→ **EXERCISE OBJECTIVE**
Retyping the records exactly is the whole task.

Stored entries
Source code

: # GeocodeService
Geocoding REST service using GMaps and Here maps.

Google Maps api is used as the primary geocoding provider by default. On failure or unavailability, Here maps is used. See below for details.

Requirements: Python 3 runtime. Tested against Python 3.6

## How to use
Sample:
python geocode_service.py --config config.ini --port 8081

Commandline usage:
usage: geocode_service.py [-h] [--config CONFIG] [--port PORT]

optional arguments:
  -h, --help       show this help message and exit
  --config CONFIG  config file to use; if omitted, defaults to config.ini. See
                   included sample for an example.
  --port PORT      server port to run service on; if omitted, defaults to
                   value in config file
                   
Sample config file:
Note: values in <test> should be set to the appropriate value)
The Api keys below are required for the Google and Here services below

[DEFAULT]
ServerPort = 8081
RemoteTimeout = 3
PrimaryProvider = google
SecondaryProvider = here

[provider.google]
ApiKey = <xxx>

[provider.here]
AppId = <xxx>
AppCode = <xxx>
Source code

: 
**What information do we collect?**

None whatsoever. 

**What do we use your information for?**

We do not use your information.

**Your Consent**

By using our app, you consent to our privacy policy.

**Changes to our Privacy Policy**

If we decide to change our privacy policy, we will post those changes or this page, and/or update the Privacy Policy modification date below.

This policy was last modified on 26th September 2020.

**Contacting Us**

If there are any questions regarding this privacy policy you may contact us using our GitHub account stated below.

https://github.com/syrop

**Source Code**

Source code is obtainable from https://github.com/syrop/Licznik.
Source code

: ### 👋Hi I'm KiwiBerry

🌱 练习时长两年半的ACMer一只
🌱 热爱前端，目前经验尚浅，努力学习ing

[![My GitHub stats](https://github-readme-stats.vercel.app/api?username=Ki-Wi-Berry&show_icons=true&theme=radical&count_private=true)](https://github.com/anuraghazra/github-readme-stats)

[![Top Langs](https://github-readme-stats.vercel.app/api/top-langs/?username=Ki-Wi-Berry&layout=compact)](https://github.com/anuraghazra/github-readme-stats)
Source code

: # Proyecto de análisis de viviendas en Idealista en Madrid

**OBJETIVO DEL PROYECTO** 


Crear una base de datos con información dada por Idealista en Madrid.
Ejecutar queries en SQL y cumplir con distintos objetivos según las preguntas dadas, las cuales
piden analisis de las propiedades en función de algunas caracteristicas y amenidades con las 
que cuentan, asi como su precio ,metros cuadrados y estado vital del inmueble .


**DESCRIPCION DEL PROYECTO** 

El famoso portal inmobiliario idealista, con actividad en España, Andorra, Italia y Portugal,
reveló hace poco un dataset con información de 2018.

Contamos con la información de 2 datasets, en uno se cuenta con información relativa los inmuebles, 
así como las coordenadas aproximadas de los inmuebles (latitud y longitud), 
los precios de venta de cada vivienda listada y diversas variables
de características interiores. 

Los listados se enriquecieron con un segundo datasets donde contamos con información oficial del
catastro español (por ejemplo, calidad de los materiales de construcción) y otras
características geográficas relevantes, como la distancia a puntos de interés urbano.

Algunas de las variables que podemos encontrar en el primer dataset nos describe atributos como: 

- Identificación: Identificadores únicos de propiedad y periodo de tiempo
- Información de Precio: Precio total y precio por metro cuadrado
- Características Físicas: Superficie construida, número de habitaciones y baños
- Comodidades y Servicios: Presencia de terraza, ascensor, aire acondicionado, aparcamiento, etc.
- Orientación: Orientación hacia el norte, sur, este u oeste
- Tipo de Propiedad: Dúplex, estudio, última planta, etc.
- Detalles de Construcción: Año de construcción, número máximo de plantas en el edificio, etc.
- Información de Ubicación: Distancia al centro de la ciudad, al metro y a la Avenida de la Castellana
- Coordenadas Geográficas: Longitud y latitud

→ **THE COMPLETED TASK**
Source code

: # GeocodeService
Geocoding REST service using GMaps and Here maps.

Google Maps api is used as the primary geocoding provider by default. On failure or unavailability, Here maps is used. See below for details.

Requirements: Python 3 runtime. Tested against Python 3.6

## How to use
Sample:
python geocode_service.py --config config.ini --port 8081

Commandline usage:
usage: geocode_service.py [-h] [--config CONFIG] [--port PORT]

optional arguments:
  -h, --help       show this help message and exit
  --config CONFIG  config file to use; if omitted, defaults to config.ini. See
                   included sample for an example.
  --port PORT      server port to run service on; if omitted, defaults to
                   value in config file
                   
Sample config file:
Note: values in <test> should be set to the appropriate value)
The Api keys below are required for the Google and Here services below

[DEFAULT]
ServerPort = 8081
RemoteTimeout = 3
PrimaryProvider = google
SecondaryProvider = here

[provider.google]
ApiKey = <xxx>

[provider.here]
AppId = <xxx>
AppCode = <xxx>
Source code

: 
**What information do we collect?**

None whatsoever. 

**What do we use your information for?**

We do not use your information.

**Your Consent**

By using our app, you consent to our privacy policy.

**Changes to our Privacy Policy**

If we decide to change our privacy policy, we will post those changes or this page, and/or update the Privacy Policy modification date below.

This policy was last modified on 26th September 2020.

**Contacting Us**

If there are any questions regarding this privacy policy you may contact us using our GitHub account stated below.

https://github.com/syrop

**Source Code**

Source code is obtainable from https://github.com/syrop/Licznik.
Source code

: ### 👋Hi I'm KiwiBerry

🌱 练习时长两年半的ACMer一只
🌱 热爱前端，目前经验尚浅，努力学习ing

[![My GitHub stats](https://github-readme-stats.vercel.app/api?username=Ki-Wi-Berry&show_icons=true&theme=radical&count_private=true)](https://github.com/anuraghazra/github-readme-stats)

[![Top Langs](https://github-readme-stats.vercel.app/api/top-langs/?username=Ki-Wi-Berry&layout=compact)](https://github.com/anuraghazra/github-readme-stats)
Source code

: # Proyecto de análisis de viviendas en Idealista en Madrid

**OBJETIVO DEL PROYECTO** 


Crear una base de datos con información dada por Idealista en Madrid.
Ejecutar queries en SQL y cumplir con distintos objetivos según las preguntas dadas, las cuales
piden analisis de las propiedades en función de algunas caracteristicas y amenidades con las 
que cuentan, asi como su precio ,metros cuadrados y estado vital del inmueble .


**DESCRIPCION DEL PROYECTO** 

El famoso portal inmobiliario idealista, con actividad en España, Andorra, Italia y Portugal,
reveló hace poco un dataset con información de 2018.

Contamos con la información de 2 datasets, en uno se cuenta con información relativa los inmuebles, 
así como las coordenadas aproximadas de los inmuebles (latitud y longitud), 
los precios de venta de cada vivienda listada y diversas variables
de características interiores. 

Los listados se enriquecieron con un segundo datasets donde contamos con información oficial del
catastro español (por ejemplo, calidad de los materiales de construcción) y otras
características geográficas relevantes, como la distancia a puntos de interés urbano.

Algunas de las variables que podemos encontrar en el primer dataset nos describe atributos como: 

- Identificación: Identificadores únicos de propiedad y periodo de tiempo
- Información de Precio: Precio total y precio por metro cuadrado
- Características Físicas: Superficie construida, número de habitaciones y baños
- Comodidades y Servicios: Presencia de terraza, ascensor, aire acondicionado, aparcamiento, etc.
- Orientación: Orientación hacia el norte, sur, este u oeste
- Tipo de Propiedad: Dúplex, estudio, última planta, etc.
- Detalles de Construcción: Año de construcción, número máximo de plantas en el edificio, etc.
- Información de Ubicación: Distancia al centro de la ciudad, al metro y a la Avenida de la Castellana
- Coordenadas Geográficas: Longitud y latitud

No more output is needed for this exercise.